Deans' stroke musings

Changing stroke rehab and research worldwide now.Time is Brain!Just think of all the trillions and trillions of neurons that DIE each day because there are NO effective hyperacute therapies besides tPA(only 12% effective). I have 493 posts on hyperacute therapy, enough for researchers to spend decades proving them out. These are my personal ideas and blog on stroke rehabilitation and stroke research. Do not attempt any of these without checking with your medical provider. Unless you join me in agitating, when you need these therapies they won't be there.

What this blog is for:

Shortly after getting out of the hospital and getting NO information on the process or protocols of stroke rehabilitation and recovery I started searching on the internet and found that no other survivor received useful information. This is an attempt to cover all stroke rehabilitation information that should be readily available to survivors so they can talk with informed knowledge to their medical staff. It's quite disgusting that this information is not available from every stroke association and doctors group.
My back ground story is here:http://oc1dean.blogspot.com/2010/11/my-background-story_8.html

Tuesday, May 9, 2017

Relation of Urinary Retention and Functional Recovery in Stroke Patients During Rehabilitation Program

So you have explained a problem, What the fuck is your suggested solution? Catherization is not the answer.
https://synapse.koreamed.org/search.php?where=aview&id=10.5535/arm.2017.41.2.204&code=1041ARM&vmode=FULL

Seok Beom Son, MD, Seong Yun Chung, MD, Seok Kang, MD and Joon Shik Yoon, MD, PhD
Department of Physical Medicine and Rehabilitation, Korea University Guro Hospital, Seoul, Korea.

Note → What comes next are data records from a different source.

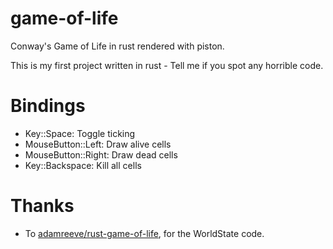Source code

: # game-of-life

Conway's Game of Life in rust rendered with piston.

This is my first project written in rust - Tell me if you spot any horrible
code.

# Bindings

-   Key::Space: Toggle ticking
-   MouseButton::Left: Draw alive cells
-   MouseButton::Right: Draw dead cells
-   Key::Backspace: Kill all cells

# Thanks

-   To [adamreeve/rust-game-of-life][ar], for the WorldState code.

[ar]: https://github.com/adamreeve/rust-game-of-life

Corresponding author: Joon Shik Yoon. Department of Physical Medicine and Rehabilitation, Korea University Guro Hospital, 148 Gurodong-ro, Guro-gu, Seoul 08308, Korea. Tel: +82-2-2626-1500, Fax: +82-2-2626-1513, Email: rehab46@korea.ac.kr

Received June 13, 2016; Accepted September 02, 2016.

This is an open-access article distributed under the terms of the Creative Commons Attribution Non-Commercial License (http://creativecommons.org/licenses/by-nc/4.0) which permits unrestricted noncommercial use, distribution, and reproduction in any medium, provided the original work is properly cited.


Abstract

Objective To investigate the relationship between urinary retention and short-term functional recovery in subacute stage after stroke.
Methods The medical records of 94 patients admitted to the rehabilitation unit of Korea University Guro Hospital were reviewed retrospectively. The postvoid residual urine (PVR) was measured at least once a day using a bladder scan, and urinary retention (UR) was defined when the daily PVR volume consistently checked more than 100 mL. Clinical data and functional outcomes of patients in the rehabilitation ward were collected. Functional outcomes were measured using the Mini-Mental State Examination (MMSE), Berg Balance Scale (BBS), Functional Ambulation Category (FAC) level, Fugl-Meyer Assessment (FMA), and Modified Barthel Index (MBI) at admission (or transfer) and discharge. The data of patients with and without urinary retention were compared and analyzed.
Results Of the 94 participants, 25 patients were classified to the UR group and 69 were classified to the non-UR group. At the initial stage of rehabilitation, the scores of MMSE, BBS, FAC, MBI were significantly worse in the UR group (p<0.05). Both groups showed significant improvements of all functional outcomes after rehabilitation (p<0.05). The non-UR group showed more prominent recovery of BBS, FAC, MBI scores (p<0.05).
Conclusion Urinary retention in post-stroke patients is significantly related to the poor functional status at initial stage of rehabilitation, and also to poor recovery after rehabilitation.